[Collected data]
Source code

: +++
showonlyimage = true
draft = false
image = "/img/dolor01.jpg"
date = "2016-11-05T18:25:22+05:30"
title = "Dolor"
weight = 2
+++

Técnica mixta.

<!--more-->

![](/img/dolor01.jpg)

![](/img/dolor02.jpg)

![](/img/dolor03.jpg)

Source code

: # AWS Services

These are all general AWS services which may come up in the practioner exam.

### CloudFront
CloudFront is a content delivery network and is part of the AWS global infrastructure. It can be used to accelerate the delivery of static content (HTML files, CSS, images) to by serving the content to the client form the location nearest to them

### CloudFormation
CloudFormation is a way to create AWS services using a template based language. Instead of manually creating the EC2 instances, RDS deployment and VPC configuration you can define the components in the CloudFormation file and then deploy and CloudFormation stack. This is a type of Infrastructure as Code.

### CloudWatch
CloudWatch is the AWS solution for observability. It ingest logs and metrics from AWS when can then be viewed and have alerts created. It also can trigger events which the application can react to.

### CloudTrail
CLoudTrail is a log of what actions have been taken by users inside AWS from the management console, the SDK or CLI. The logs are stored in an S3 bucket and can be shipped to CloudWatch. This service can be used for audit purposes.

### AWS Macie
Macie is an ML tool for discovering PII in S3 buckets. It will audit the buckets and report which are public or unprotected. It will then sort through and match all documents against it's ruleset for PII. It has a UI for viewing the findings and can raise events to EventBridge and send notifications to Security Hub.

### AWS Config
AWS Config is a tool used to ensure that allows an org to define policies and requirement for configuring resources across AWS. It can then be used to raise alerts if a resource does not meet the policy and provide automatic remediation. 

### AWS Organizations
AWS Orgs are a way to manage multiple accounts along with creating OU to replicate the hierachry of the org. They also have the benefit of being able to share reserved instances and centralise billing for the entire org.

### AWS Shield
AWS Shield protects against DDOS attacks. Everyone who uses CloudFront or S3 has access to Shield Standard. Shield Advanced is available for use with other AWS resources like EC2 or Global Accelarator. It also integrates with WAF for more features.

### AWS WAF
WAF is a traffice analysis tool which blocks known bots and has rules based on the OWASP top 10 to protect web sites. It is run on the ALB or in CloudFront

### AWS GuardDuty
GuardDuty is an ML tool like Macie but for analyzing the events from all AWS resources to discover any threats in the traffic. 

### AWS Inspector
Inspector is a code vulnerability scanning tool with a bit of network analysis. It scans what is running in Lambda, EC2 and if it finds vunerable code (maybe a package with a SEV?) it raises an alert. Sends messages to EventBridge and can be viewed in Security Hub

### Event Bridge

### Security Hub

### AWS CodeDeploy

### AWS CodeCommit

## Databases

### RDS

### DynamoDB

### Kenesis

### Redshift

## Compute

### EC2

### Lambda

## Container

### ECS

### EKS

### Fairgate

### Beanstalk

ABOUT THIS EXERCISE:
Write out exactly the lines from the line holding "### AWS CodeCommit" through the last line of the data, and nothing besides those lines.

RESPONSE AREA:
### AWS CodeCommit

## Databases

### RDS

### DynamoDB

### Kenesis

### Redshift

## Compute

### EC2

### Lambda

## Container

### ECS

### EKS

### Fairgate

### Beanstalk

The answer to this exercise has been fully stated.